Grading fluorescein angiograms in malarial retinopathy

The clinical syndrome of cerebral malaria (CM) is a major cause of death and disability, yet the pathogenesis remains unclear [1]. Improvements in diagnosis, treatment, and prognosis are likely to be possible only through an improved understanding of the disease process. The neurovasculature of the retina has attracted interest as a potential model of unseen cerebrovascular damage, both in CM [2] and other neurological conditions, including stroke [3], cerebral small vessel disease [4], and others [5, 6].

A system to classify and grade malarial retinopathy from ophthalmoscopy [7, 8] and colour photographs has been widely used, in both children [9, 10] and adults [11, 12]. This has led to an awareness that malarial retinopathy in paediatric CM is a sensitive and specific indicator of cerebral sequestration [13], and that the severity of retinopathy correlates with the severity of retinal and cerebral sequestration [14], the intensity of cerebral haemorrhages [15], and the likelihood of a fatal outcome [10]. Retinopathy in adults with CM appears to involve fewer features than paediatric cases, but is also associated with death and other clinical markers of disease severity [11, 12].

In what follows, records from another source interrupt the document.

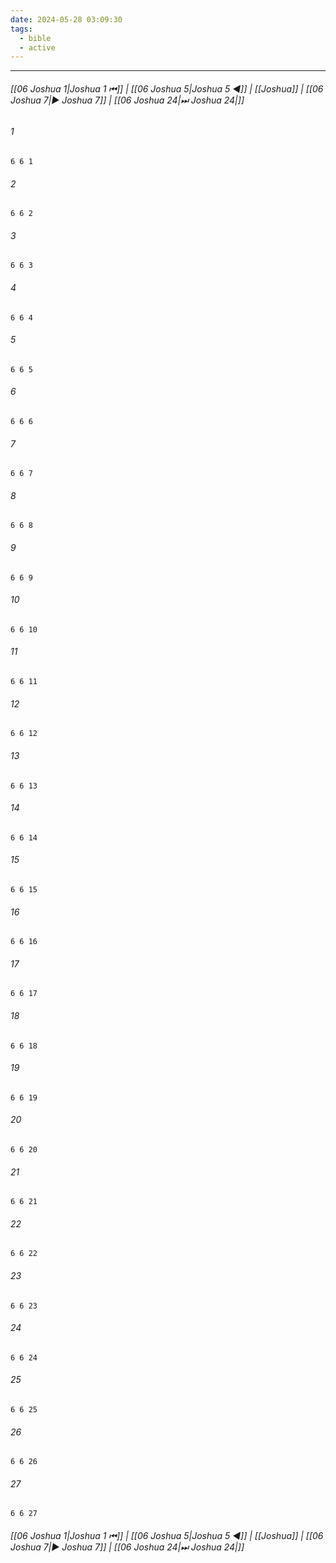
 ```yaml
---
date: 2024-05-28 03:09:30
tags:
  - bible
  - active
---
```

___

###### [[06 Joshua 1|Joshua 1 ⏮]] | [[06 Joshua 5|Joshua 5 ◀]] | [[Joshua]] | [[06 Joshua 7|▶ Joshua 7]] | [[06 Joshua 24|⏭ Joshua 24|]]

###### 1
``` verse
6 6 1 
```
###### 2
``` verse
6 6 2 
```
###### 3
``` verse
6 6 3 
```
###### 4
``` verse
6 6 4 
```
###### 5
``` verse
6 6 5 
```
###### 6
``` verse
6 6 6 
```
###### 7
``` verse
6 6 7 
```
###### 8
``` verse
6 6 8 
```
###### 9
``` verse
6 6 9 
```
###### 10
``` verse
6 6 10 
```
###### 11
``` verse
6 6 11 
```
###### 12
``` verse
6 6 12 
```
###### 13
``` verse
6 6 13 
```
###### 14
``` verse
6 6 14 
```
###### 15
``` verse
6 6 15 
```
###### 16
``` verse
6 6 16 
```
###### 17
``` verse
6 6 17 
```
###### 18
``` verse
6 6 18 
```
###### 19
``` verse
6 6 19 
```
###### 20
``` verse
6 6 20 
```
###### 21
``` verse
6 6 21 
```
###### 22
``` verse
6 6 22 
```
###### 23
``` verse
6 6 23 
```
###### 24
``` verse
6 6 24 
```
###### 25
``` verse
6 6 25 
```
###### 26
``` verse
6 6 26 
```
###### 27
``` verse
6 6 27 
```

###### [[06 Joshua 1|Joshua 1 ⏮]] | [[06 Joshua 5|Joshua 5 ◀]] | [[Joshua]] | [[06 Joshua 7|▶ Joshua 7]] | [[06 Joshua 24|⏭ Joshua 24|]]

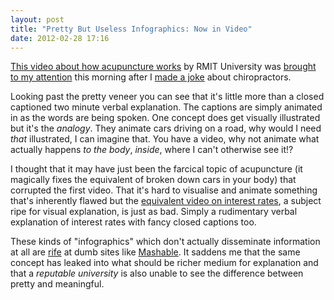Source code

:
 ```yaml
---
layout: post
title: "Pretty But Useless Infographics: Now in Video"
date: 2012-02-28 17:16
---
```


[This video about how acupuncture works](http://www.youtube.com/watch?v=dhhdmahBQU8) by RMIT University was [brought to my attention](http://twitter.com/makenosound/status/174286341729816576) this morning after I [made a joke](http://twitter.com/jimwhimpey/status/174283324586602496) about chiropractors.

Looking past the pretty veneer you can see that it's little more than a closed captioned two minute verbal explanation. The captions are simply animated in as the words are being spoken. One concept does get visually illustrated but it's the *analogy*. They animate cars driving on a road, why would I need *that* illustrated, I can imagine that. You have a video, why not animate what actually happens *to the body*, *inside*, where I can't otherwise see it!?

I thought that it may have just been the farcical topic of acupuncture (it magically fixes the equivalent of broken down cars in your body) that corrupted the first video. That it's hard to visualise and animate something that's inherently flawed but the [equivalent video on interest rates](http://www.youtube.com/watch?v=q_E4DrPRLPI), a subject ripe for visual explanation, is just as bad. Simply a rudimentary verbal explanation of interest rates with fancy closed captions too.

These kinds of "infographics" which don't actually disseminate information at all are [rife](http://mrgan.tumblr.com/post/509200141/infographics) at dumb sites like [Mashable](http://mashable.com/2011/09/30/twitter-history-infographic/). It saddens me that the same concept has leaked into what should be richer medium for explanation and that a *reputable university* is also unable to see the difference between pretty and meaningful.

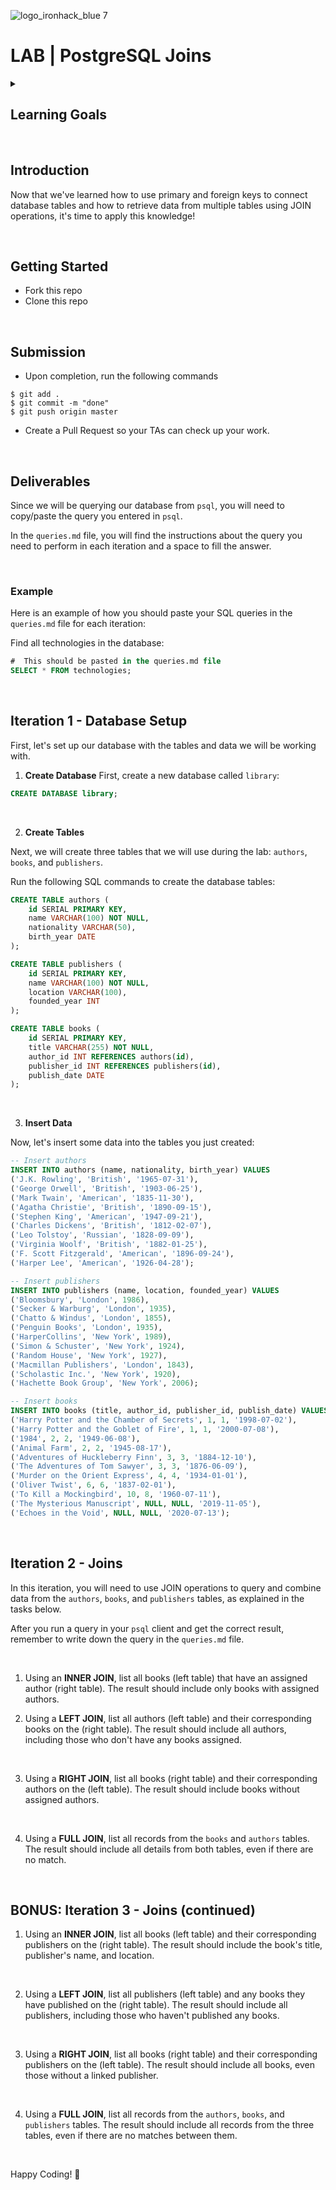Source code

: ![logo_ironhack_blue 7](https://user-images.githubusercontent.com/23629340/40541063-a07a0a8a-601a-11e8-91b5-2f13e4e6b441.png)

# LAB | PostgreSQL Joins

<details>
  <summary>
   <h2>Learning Goals</h2>
  </summary>

This exercise allows you to practice and apply the concepts and techniques taught in class.

Upon completion of this exercise, you will be able to:

- Define PRIMARY and foreign keys in PostgreSQL tables.
- Use different types of JOIN operations to retrieve data from multiple tables.

  <br>

  <hr>

</details>

<br>

## Introduction

Now that we've learned how to use primary and foreign keys to connect database tables and how to retrieve data from multiple tables using JOIN operations, it's time to apply this knowledge!

<br>

## Getting Started

- Fork this repo
- Clone this repo

<br>

## Submission

- Upon completion, run the following commands

```
$ git add .
$ git commit -m "done"
$ git push origin master
```

- Create a Pull Request so your TAs can check up your work.

<br>

## Deliverables

Since we will be querying our database from `psql`, you will need to copy/paste the query you entered in `psql`.

In the `queries.md` file, you will find the instructions about the query you need to perform in each iteration and a space to fill the answer.

<br>

### Example

Here is an example of how you should paste your SQL queries in the `queries.md` file for each iteration:

Find all technologies in the database:

```sql
#  This should be pasted in the queries.md file
SELECT * FROM technologies;
```

<br>

## Iteration 1 - Database Setup

First, let's set up our database with the tables and data we will be working with.

1. **Create Database**
   First, create a new database called `library`:

```sql
CREATE DATABASE library;
```

<br>

2. **Create Tables**

Next, we will create three tables that we will use during the lab: `authors`, `books`, and `publishers`.

Run the following SQL commands to create the database tables:

```sql
CREATE TABLE authors (
    id SERIAL PRIMARY KEY,
    name VARCHAR(100) NOT NULL,
    nationality VARCHAR(50),
    birth_year DATE
);

CREATE TABLE publishers (
    id SERIAL PRIMARY KEY,
    name VARCHAR(100) NOT NULL,
    location VARCHAR(100),
    founded_year INT
);

CREATE TABLE books (
    id SERIAL PRIMARY KEY,
    title VARCHAR(255) NOT NULL,
    author_id INT REFERENCES authors(id),
    publisher_id INT REFERENCES publishers(id),
    publish_date DATE
);
```

<br>

3. **Insert Data**

Now, let's insert some data into the tables you just created:

```sql
-- Insert authors
INSERT INTO authors (name, nationality, birth_year) VALUES
('J.K. Rowling', 'British', '1965-07-31'),
('George Orwell', 'British', '1903-06-25'),
('Mark Twain', 'American', '1835-11-30'),
('Agatha Christie', 'British', '1890-09-15'),
('Stephen King', 'American', '1947-09-21'),
('Charles Dickens', 'British', '1812-02-07'),
('Leo Tolstoy', 'Russian', '1828-09-09'),
('Virginia Woolf', 'British', '1882-01-25'),
('F. Scott Fitzgerald', 'American', '1896-09-24'),
('Harper Lee', 'American', '1926-04-28');

-- Insert publishers
INSERT INTO publishers (name, location, founded_year) VALUES
('Bloomsbury', 'London', 1986),
('Secker & Warburg', 'London', 1935),
('Chatto & Windus', 'London', 1855),
('Penguin Books', 'London', 1935),
('HarperCollins', 'New York', 1989),
('Simon & Schuster', 'New York', 1924),
('Random House', 'New York', 1927),
('Macmillan Publishers', 'London', 1843),
('Scholastic Inc.', 'New York', 1920),
('Hachette Book Group', 'New York', 2006);

-- Insert books
INSERT INTO books (title, author_id, publisher_id, publish_date) VALUES
('Harry Potter and the Chamber of Secrets', 1, 1, '1998-07-02'),
('Harry Potter and the Goblet of Fire', 1, 1, '2000-07-08'),
('1984', 2, 2, '1949-06-08'),
('Animal Farm', 2, 2, '1945-08-17'),
('Adventures of Huckleberry Finn', 3, 3, '1884-12-10'),
('The Adventures of Tom Sawyer', 3, 3, '1876-06-09'),
('Murder on the Orient Express', 4, 4, '1934-01-01'),
('Oliver Twist', 6, 6, '1837-02-01'),
('To Kill a Mockingbird', 10, 8, '1960-07-11'),
('The Mysterious Manuscript', NULL, NULL, '2019-11-05'),
('Echoes in the Void', NULL, NULL, '2020-07-13');
```

<br>

## Iteration 2 - Joins

In this iteration, you will need to use JOIN operations to query and combine data from the `authors`, `books`, and `publishers` tables, as explained in the tasks below.

After you run a query in your `psql` client and get the correct result, remember to write down the query in the `queries.md` file.

<br>

1. Using an **INNER JOIN**, list all books (left table) that have an assigned author (right table). The result should include only books with assigned authors.
   <br>

2. Using a **LEFT JOIN**, list all authors (left table) and their corresponding books on the (right table). The result should include all authors, including those who don't have any books assigned.

<br>

3. Using a **RIGHT JOIN**, list all books (right table) and their corresponding authors on the (left table). The result should include books without assigned authors.

<br>

4. Using a **FULL JOIN**, list all records from the `books` and `authors` tables. The result should include all details from both tables, even if there are no match.

<br>

## BONUS: Iteration 3 - Joins (continued)

1. Using an **INNER JOIN**, list all books (left table) and their corresponding publishers on the (right table). The result should include the book's title, publisher's name, and location.

<br>

2. Using a **LEFT JOIN**, list all publishers (left table) and any books they have published on the (right table). The result should include all publishers, including those who haven't published any books.

<br>

3. Using a **RIGHT JOIN**, list all books (right table) and their corresponding publishers on the (left table). The result should include all books, even those without a linked publisher.

<br>

4. Using a **FULL JOIN**, list all records from the `authors`, `books`, and `publishers` tables. The result should include all records from the three tables, even if there are no matches between them.

<br>

Happy Coding! 💙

Fundus fluorescein angiograms (FA) have been performed on children [16, 17] and adults with CM [18]. This procedure involves injection of a fluorescent solution (fluorescein sodium) into a peripheral vein, and then taking photographs as it moves through the retinal circulation. When excited by short wavelength (blue) light fluorescein emits light of a longer wavelength (green). The light stimulus and corresponding signal are differentiated by a combination of filters, and the result is a map of retinal vessel structure and function. Structure because vessels, including capillaries, are highlighted by the dye, and function because any obstruction in or leakage from vessels is clearly seen [19, 20]. FA in paediatric and adult CM reveals several distinctive features in addition to those previously recognized from ophthalmoscopic examination or colour images of the retina [17]. Angiographic features may have important associations with cerebral pathology and clinical outcome. If such associations exist, they can only be quantified, replicated and compared between studies if observers of different populations use a consistent grading scheme. A scheme for grading FA signs in severe malaria has not yet been described. We therefore developed a grading scheme for FA images in severe malaria and tested its performance on a set of images from children with CM.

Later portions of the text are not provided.